Biochemical Journal ◽

10.1042/bj20121107 ◽

2013 ◽

Vol 450 (1) ◽

pp. 127-139 ◽

Cited By ~ 27

Author(s):

Debajyoti Dutta ◽

Sudipta Bhattacharyya ◽

Amlan Roychowdhury ◽

Rupam Biswas ◽

Amit Kumar Das

Keyword(s):

Mycobacterium Tuberculosis ◽

Active Site ◽

Ternary Complex ◽

Catalytic Mechanism ◽

Acyl Carrier Protein ◽

Structural Data ◽

Acid Synthesis ◽

Binary Complex ◽

C Terminus ◽

Covalently Linked

FabGs, or β-oxoacyl reductases, are involved in fatty acid synthesis.
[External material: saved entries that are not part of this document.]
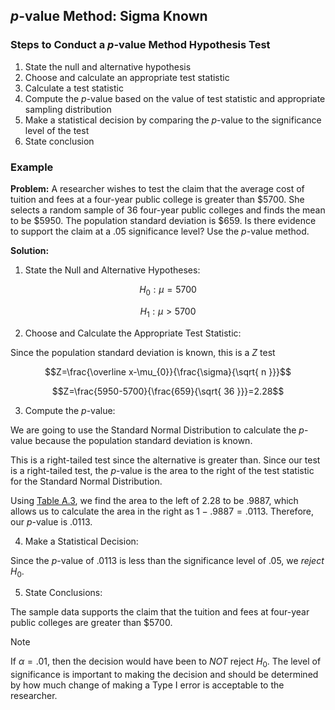 ## $p$-value Method: Sigma Known

### Steps to Conduct a $p$-value Method Hypothesis Test

1. State the null and alternative hypothesis
2. Choose and calculate an appropriate test statistic
3. Calculate a test statistic
4. Compute the $p$-value based on the value of test statistic and appropriate sampling distribution
5. Make a statistical decision by comparing the $p$-value to the significance level of the test
6. State conclusion

### Example

**Problem:** A researcher wishes to test the claim that the average cost of tuition and fees at a four-year public college is greater than \$5700. She selects a random sample of 36 four-year public colleges and finds the mean to be $5950. The population standard deviation is \$659. Is there evidence to support the claim at a $.05$ significance level? Use the $p$-value method.

**Solution:**

1. State the Null and Alternative Hypotheses:

$$H_{0}:\mu=5700$$

$$H_{1}:\mu>5700$$

2. Choose and Calculate the Appropriate Test Statistic:

Since the population standard deviation is known, this is a $Z$ test

$$Z=\frac{\overline x-\mu_{0}}{\frac{\sigma}{\sqrt{ n }}}$$

$$Z=\frac{5950-5700}{\frac{659}{\sqrt{ 36 }}}=2.28$$

3. Compute the $p$-value:

We are going to use the Standard Normal Distribution to calculate the $p$-value because the population standard deviation is known.

This is a right-tailed test since the alternative is greater than. Since our test is a right-tailed test, the $p$-value is the area to the right of the test statistic for the Standard Normal Distribution.

Using [Table A.3](./Resources/Table_A3.pdf), we find the area to the left of $2.28$ to be $.9887$, which allows us to calculate the area in the right as $1-.9887=.0113$. Therefore, our $p$-value is $.0113$.

4. Make a Statistical Decision:

Since the $p$-value of $.0113$ is less than the significance level of $.05$, we _reject_ $H_{0}$.

5. State Conclusions:

The sample data supports the claim that the tuition and fees at four-year public colleges are greater than \$5700.

> [!note]
> 
> If $\alpha=.01$, then the decision would have been to _NOT_ reject $H_{0}$. The level of significance is important to making the decision and should be determined by how much change of making a Type I error is acceptable to the researcher.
The reaction entails NADPH/NADH-mediated conversion of β-oxoacyl-ACP (acyl-carrier protein) into β-hydroxyacyl-ACP. HMwFabGs (high-molecular-weight FabG) form a phylogenetically separate group of FabG enzymes. FabG4, an HMwFabG from Mycobacterium tuberculosis, contains two distinct domains, an N-terminal ‘flavodoxintype’ domain and a C-terminal oxoreductase domain. The catalytically active C-terminal domain utilizes NADH to reduce β-oxoacyl-CoA to β-hydroxyacyl-CoA. In the present study the crystal structures of the FabG4–NADH binary complex and the FabG4–NAD+–hexanoyl-CoA ternary complex have been determined to understand the substrate specificity and catalytic mechanism of FabG4. This is the first report to demonstrate how FabG4 interacts with its coenzyme NADH and hexanoyl-CoA that mimics an elongating fattyacyl chain covalently linked with CoA. Structural analysis shows that the binding of hexanoyl-CoA within the active site cavity of FabG significantly differs from that of the C16 fattyacyl substrate bound to mycobacterial FabI [InhA (enoyl-ACP reductase)]. The ternary complex reveals that both loop I and loop II interact with the phosphopantetheine moiety of CoA or ACP to align the covalently linked fattyacyl substrate near the active site. Structural data ACP inhibition studies indicate that FabG4 can accept both CoA- and ACP-based fattyacyl substrates. We have also shown that in the FabG4 dimer Arg146 and Arg445 of one monomer interact with the C-terminus of the second monomer to play pivotal role in substrate association and catalysis.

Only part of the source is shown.